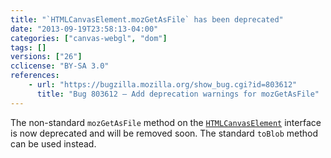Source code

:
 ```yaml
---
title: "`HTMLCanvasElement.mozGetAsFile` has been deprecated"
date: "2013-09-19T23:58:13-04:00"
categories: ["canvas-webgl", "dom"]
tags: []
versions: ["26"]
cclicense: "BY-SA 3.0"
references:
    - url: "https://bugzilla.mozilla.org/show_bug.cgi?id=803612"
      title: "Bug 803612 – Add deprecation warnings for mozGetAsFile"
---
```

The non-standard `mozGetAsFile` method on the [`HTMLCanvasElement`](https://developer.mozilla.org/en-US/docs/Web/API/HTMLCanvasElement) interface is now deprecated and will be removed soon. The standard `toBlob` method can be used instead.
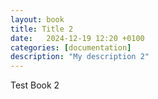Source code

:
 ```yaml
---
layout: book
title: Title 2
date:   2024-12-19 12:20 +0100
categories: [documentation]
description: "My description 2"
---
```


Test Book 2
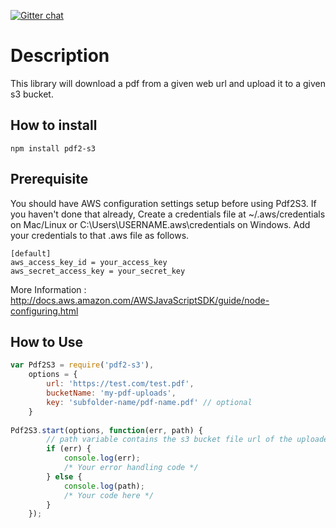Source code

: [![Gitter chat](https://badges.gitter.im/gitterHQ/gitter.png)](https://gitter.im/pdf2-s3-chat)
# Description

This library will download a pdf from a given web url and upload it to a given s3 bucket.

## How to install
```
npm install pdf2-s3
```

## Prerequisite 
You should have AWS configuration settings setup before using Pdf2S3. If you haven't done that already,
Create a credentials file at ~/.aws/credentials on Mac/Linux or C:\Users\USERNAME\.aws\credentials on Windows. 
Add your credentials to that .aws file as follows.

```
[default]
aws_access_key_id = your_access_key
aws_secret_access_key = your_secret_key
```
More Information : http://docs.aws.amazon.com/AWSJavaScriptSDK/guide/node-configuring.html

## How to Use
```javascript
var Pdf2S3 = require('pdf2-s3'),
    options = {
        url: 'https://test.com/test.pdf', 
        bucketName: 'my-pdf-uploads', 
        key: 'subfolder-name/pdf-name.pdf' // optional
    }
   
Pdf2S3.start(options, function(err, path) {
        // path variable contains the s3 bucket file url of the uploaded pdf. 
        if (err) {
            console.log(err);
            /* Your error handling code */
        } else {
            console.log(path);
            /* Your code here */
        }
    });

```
============================================================
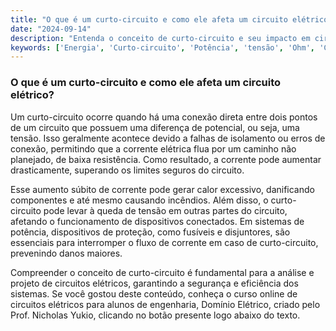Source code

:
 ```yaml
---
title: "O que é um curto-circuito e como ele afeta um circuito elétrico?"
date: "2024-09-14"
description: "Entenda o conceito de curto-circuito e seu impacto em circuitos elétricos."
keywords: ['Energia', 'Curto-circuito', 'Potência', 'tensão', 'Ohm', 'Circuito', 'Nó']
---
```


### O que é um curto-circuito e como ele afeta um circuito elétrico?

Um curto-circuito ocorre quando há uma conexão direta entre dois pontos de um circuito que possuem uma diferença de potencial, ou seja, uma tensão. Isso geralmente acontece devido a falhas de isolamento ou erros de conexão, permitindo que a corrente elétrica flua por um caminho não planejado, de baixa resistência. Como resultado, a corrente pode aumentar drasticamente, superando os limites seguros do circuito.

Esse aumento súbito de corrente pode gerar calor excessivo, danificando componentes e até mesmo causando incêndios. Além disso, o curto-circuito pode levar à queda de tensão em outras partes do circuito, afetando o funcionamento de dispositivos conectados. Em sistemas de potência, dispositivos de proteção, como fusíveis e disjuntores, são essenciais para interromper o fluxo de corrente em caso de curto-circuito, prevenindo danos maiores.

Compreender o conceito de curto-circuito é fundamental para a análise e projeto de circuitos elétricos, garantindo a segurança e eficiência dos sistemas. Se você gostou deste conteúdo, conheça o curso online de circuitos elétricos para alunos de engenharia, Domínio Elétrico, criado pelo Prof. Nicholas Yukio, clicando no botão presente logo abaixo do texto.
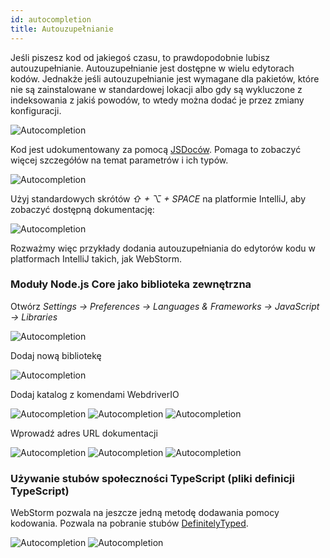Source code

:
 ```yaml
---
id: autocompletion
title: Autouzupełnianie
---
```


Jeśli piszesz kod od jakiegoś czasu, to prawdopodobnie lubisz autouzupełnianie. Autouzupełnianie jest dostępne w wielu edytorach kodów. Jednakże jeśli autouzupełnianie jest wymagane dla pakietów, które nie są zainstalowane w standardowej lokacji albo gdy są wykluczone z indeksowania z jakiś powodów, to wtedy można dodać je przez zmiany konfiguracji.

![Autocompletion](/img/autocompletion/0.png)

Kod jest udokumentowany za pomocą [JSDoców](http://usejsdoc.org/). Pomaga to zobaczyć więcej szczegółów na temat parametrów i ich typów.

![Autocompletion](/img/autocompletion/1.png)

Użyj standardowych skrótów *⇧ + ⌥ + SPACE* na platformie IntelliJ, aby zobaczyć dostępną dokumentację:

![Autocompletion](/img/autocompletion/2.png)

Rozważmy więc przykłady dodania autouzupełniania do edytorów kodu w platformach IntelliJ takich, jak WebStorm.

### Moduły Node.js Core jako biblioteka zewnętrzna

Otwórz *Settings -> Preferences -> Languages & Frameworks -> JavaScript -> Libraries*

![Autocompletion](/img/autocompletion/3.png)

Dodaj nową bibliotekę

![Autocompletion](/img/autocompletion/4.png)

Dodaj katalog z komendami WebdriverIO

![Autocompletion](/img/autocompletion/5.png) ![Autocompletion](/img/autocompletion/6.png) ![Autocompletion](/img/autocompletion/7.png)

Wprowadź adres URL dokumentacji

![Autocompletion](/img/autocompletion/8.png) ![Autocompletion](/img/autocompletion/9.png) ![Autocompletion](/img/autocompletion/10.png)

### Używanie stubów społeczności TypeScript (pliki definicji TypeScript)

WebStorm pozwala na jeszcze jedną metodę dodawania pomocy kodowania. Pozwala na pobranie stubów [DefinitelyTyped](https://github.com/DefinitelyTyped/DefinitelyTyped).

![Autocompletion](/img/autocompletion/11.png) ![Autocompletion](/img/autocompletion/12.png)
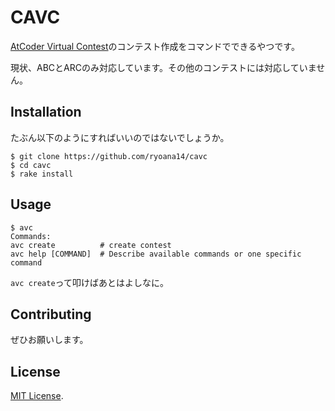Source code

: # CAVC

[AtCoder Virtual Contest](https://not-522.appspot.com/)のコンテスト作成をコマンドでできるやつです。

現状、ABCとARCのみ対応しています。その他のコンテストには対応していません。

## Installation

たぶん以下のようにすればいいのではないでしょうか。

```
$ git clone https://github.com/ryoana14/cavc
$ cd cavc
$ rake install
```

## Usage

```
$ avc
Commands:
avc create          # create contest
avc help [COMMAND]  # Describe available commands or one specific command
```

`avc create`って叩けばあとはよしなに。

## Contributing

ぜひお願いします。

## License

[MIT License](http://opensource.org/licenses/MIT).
============================================================
# Work task
Only the number is wanted: how many lines in the entries above contain the string "zobaczyć"?

# Your solution
2